高血压患者的恰当管理依赖于对临床相关特征的准确识别。然而,传统的统计方法可能会忽略数据集中的重要信息,或者忽略特征之间可能存在的相互作用。通过识别高血压患者中最相关的特征,机器学习可以提高回归模型的预测准确性和可解释性。
我们旨在确定与预测高血压人群心血管事件最相关的特征,使用三种不同的回归方法进行特征选择,通过识别这些患者中的相关特征来提高回归模型的预测准确性和可解释性。
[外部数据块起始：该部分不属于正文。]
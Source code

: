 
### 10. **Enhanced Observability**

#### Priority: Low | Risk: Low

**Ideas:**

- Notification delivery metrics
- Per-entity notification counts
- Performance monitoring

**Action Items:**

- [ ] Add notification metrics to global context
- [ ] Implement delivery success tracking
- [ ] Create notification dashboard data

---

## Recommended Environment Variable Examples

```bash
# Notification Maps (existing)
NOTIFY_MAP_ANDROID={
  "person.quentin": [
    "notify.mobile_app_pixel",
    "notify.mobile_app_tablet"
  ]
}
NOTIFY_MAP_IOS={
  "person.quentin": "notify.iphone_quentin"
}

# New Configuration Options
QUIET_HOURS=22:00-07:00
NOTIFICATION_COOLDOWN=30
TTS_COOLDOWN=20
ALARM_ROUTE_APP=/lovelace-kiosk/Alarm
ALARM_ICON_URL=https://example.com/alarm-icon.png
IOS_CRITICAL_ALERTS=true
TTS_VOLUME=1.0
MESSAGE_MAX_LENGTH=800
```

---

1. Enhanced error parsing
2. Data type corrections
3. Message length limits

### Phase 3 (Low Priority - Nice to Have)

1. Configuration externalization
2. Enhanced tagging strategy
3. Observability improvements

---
我们在接受莫斯托莱斯大学医院治疗的 1471 名患者的临床记录中收集了临床参数和实验室生物标志物。结果是主要不良心血管事件的发生。我们单独使用 Cox 比例风险回归和惩罚回归分析(LASSO 和 EN)进行分析,生成了三个模型。通过 10 折交叉验证来拟合惩罚模型进行建模。比较并统计分析了三个预测模型,以评估它们的分类准确性、敏感性、特异性、判别能力和校准准确性。标准 Cox 模型确定了五个相关特征,而 LASSO 和 EN 仅确定了三个(年龄、LDL 胆固醇和肾功能)。模型的准确性(预测与观察)分别为 0.767(Cox 模型)、0.754(LASSO)和 0.764(EN),曲线下面积分别为 0.694、0.670 和 0.673。然而,性能的两两比较没有统计学上的显著差异。所有三个校准曲线都显示了预测和观察到的心血管事件发生概率之间的密切一致性。
虽然所有三种模型的性能都相似,但两种惩罚回归分析都产生了拟合良好且特征较少的模型,与 Cox 回归预测模型一样准确。本研究使用惩罚回归分析的预测模型表明,惩罚正则化技术可以为心血管风险评估提供预测模型,这些模型具有简约性、高度可解释性和通用性,并且拟合良好。对于临床医生来说,在可用数据有限的情况下,简约模型可能很有用,因为这种模型可以提供一种简单但有效的方法来模拟不同特征对心血管事件预测的影响。管理这些特征可能会降低心血管事件的风险。